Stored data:
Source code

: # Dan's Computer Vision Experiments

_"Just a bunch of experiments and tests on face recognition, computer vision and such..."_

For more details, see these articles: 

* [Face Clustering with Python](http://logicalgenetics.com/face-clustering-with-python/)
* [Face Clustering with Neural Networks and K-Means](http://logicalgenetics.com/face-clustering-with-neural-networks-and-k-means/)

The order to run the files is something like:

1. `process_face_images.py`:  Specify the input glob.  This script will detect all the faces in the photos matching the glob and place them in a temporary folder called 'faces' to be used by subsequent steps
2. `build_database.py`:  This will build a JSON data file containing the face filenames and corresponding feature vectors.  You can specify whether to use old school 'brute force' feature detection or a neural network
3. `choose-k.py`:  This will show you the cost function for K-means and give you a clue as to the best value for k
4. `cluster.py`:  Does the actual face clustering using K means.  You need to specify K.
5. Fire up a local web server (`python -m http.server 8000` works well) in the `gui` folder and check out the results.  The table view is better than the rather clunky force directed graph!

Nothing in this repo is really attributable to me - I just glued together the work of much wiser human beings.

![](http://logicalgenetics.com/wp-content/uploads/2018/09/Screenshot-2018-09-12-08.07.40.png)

Work instructions | Each line of the data in which the string "python" appears needs to be copied.

Result |
* [Face Clustering with Python](http://logicalgenetics.com/face-clustering-with-python/)
5. Fire up a local web server (`python -m http.server 8000` works well) in the `gui` folder and check out the results.  The table view is better than the rather clunky force directed graph!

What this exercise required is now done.